## Data
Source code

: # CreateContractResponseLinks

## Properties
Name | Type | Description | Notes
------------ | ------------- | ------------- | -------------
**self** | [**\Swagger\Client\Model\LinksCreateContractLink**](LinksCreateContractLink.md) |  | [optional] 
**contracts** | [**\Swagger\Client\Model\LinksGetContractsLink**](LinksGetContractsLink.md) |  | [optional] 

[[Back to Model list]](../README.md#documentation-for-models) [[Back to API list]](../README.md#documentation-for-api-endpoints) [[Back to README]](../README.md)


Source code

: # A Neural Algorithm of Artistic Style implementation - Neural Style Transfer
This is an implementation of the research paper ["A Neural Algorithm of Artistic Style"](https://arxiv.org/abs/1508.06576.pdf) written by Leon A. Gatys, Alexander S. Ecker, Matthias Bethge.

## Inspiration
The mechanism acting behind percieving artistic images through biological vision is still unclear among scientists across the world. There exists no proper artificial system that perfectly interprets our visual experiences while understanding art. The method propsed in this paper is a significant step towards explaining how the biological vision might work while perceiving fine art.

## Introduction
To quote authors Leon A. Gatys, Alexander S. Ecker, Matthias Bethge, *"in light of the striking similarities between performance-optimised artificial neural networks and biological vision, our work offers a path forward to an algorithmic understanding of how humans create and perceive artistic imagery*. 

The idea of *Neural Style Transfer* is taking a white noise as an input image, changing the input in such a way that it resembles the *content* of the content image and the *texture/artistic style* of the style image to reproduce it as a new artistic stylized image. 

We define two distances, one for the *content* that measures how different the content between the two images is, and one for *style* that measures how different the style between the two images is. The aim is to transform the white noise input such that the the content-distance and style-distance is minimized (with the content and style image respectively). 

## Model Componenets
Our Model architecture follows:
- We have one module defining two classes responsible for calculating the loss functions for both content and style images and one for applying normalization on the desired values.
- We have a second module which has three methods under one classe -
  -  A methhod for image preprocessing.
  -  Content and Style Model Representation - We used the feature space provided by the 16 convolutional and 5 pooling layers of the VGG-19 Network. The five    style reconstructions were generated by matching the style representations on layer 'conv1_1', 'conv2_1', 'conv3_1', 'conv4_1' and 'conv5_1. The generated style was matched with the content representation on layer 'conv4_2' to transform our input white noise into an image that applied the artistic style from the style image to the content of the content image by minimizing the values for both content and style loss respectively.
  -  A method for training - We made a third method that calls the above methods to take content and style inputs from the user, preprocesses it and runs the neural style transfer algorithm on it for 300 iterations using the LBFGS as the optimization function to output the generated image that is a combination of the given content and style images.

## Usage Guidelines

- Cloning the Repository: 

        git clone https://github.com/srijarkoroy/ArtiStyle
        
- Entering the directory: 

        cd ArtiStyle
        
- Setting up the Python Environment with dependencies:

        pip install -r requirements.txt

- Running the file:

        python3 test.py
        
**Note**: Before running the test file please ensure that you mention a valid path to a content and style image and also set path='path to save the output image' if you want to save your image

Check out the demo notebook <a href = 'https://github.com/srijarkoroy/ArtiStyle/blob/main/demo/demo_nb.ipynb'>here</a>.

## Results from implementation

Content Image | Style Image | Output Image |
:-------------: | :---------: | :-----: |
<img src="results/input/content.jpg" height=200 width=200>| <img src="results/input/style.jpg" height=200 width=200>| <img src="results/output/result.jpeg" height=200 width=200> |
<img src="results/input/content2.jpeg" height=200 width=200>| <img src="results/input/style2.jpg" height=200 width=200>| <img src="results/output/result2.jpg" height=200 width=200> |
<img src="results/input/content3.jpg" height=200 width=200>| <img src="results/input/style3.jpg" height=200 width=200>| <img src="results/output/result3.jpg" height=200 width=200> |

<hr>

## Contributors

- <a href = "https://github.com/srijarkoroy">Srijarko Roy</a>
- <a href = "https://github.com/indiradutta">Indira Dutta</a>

## Exercise instructions
Nothing but an exact repetition of the entries is expected here.

## The answer
Source code

: # CreateContractResponseLinks

## Properties
Name | Type | Description | Notes
------------ | ------------- | ------------- | -------------
**self** | [**\Swagger\Client\Model\LinksCreateContractLink**](LinksCreateContractLink.md) |  | [optional] 
**contracts** | [**\Swagger\Client\Model\LinksGetContractsLink**](LinksGetContractsLink.md) |  | [optional] 

[[Back to Model list]](../README.md#documentation-for-models) [[Back to API list]](../README.md#documentation-for-api-endpoints) [[Back to README]](../README.md)


Source code

: # A Neural Algorithm of Artistic Style implementation - Neural Style Transfer
This is an implementation of the research paper ["A Neural Algorithm of Artistic Style"](https://arxiv.org/abs/1508.06576.pdf) written by Leon A. Gatys, Alexander S. Ecker, Matthias Bethge.

## Inspiration
The mechanism acting behind percieving artistic images through biological vision is still unclear among scientists across the world. There exists no proper artificial system that perfectly interprets our visual experiences while understanding art. The method propsed in this paper is a significant step towards explaining how the biological vision might work while perceiving fine art.

## Introduction
To quote authors Leon A. Gatys, Alexander S. Ecker, Matthias Bethge, *"in light of the striking similarities between performance-optimised artificial neural networks and biological vision, our work offers a path forward to an algorithmic understanding of how humans create and perceive artistic imagery*. 

The idea of *Neural Style Transfer* is taking a white noise as an input image, changing the input in such a way that it resembles the *content* of the content image and the *texture/artistic style* of the style image to reproduce it as a new artistic stylized image. 

We define two distances, one for the *content* that measures how different the content between the two images is, and one for *style* that measures how different the style between the two images is. The aim is to transform the white noise input such that the the content-distance and style-distance is minimized (with the content and style image respectively). 

## Model Componenets
Our Model architecture follows:
- We have one module defining two classes responsible for calculating the loss functions for both content and style images and one for applying normalization on the desired values.
- We have a second module which has three methods under one classe -
  -  A methhod for image preprocessing.
  -  Content and Style Model Representation - We used the feature space provided by the 16 convolutional and 5 pooling layers of the VGG-19 Network. The five    style reconstructions were generated by matching the style representations on layer 'conv1_1', 'conv2_1', 'conv3_1', 'conv4_1' and 'conv5_1. The generated style was matched with the content representation on layer 'conv4_2' to transform our input white noise into an image that applied the artistic style from the style image to the content of the content image by minimizing the values for both content and style loss respectively.
  -  A method for training - We made a third method that calls the above methods to take content and style inputs from the user, preprocesses it and runs the neural style transfer algorithm on it for 300 iterations using the LBFGS as the optimization function to output the generated image that is a combination of the given content and style images.

## Usage Guidelines

- Cloning the Repository: 

        git clone https://github.com/srijarkoroy/ArtiStyle
        
- Entering the directory: 

        cd ArtiStyle
        
- Setting up the Python Environment with dependencies:

        pip install -r requirements.txt

- Running the file:

        python3 test.py
        
**Note**: Before running the test file please ensure that you mention a valid path to a content and style image and also set path='path to save the output image' if you want to save your image

Check out the demo notebook <a href = 'https://github.com/srijarkoroy/ArtiStyle/blob/main/demo/demo_nb.ipynb'>here</a>.

## Results from implementation

Content Image | Style Image | Output Image |
:-------------: | :---------: | :-----: |
<img src="results/input/content.jpg" height=200 width=200>| <img src="results/input/style.jpg" height=200 width=200>| <img src="results/output/result.jpeg" height=200 width=200> |
<img src="results/input/content2.jpeg" height=200 width=200>| <img src="results/input/style2.jpg" height=200 width=200>| <img src="results/output/result2.jpg" height=200 width=200> |
<img src="results/input/content3.jpg" height=200 width=200>| <img src="results/input/style3.jpg" height=200 width=200>| <img src="results/output/result3.jpg" height=200 width=200> |

<hr>

## Contributors

- <a href = "https://github.com/srijarkoroy">Srijarko Roy</a>
- <a href = "https://github.com/indiradutta">Indira Dutta</a>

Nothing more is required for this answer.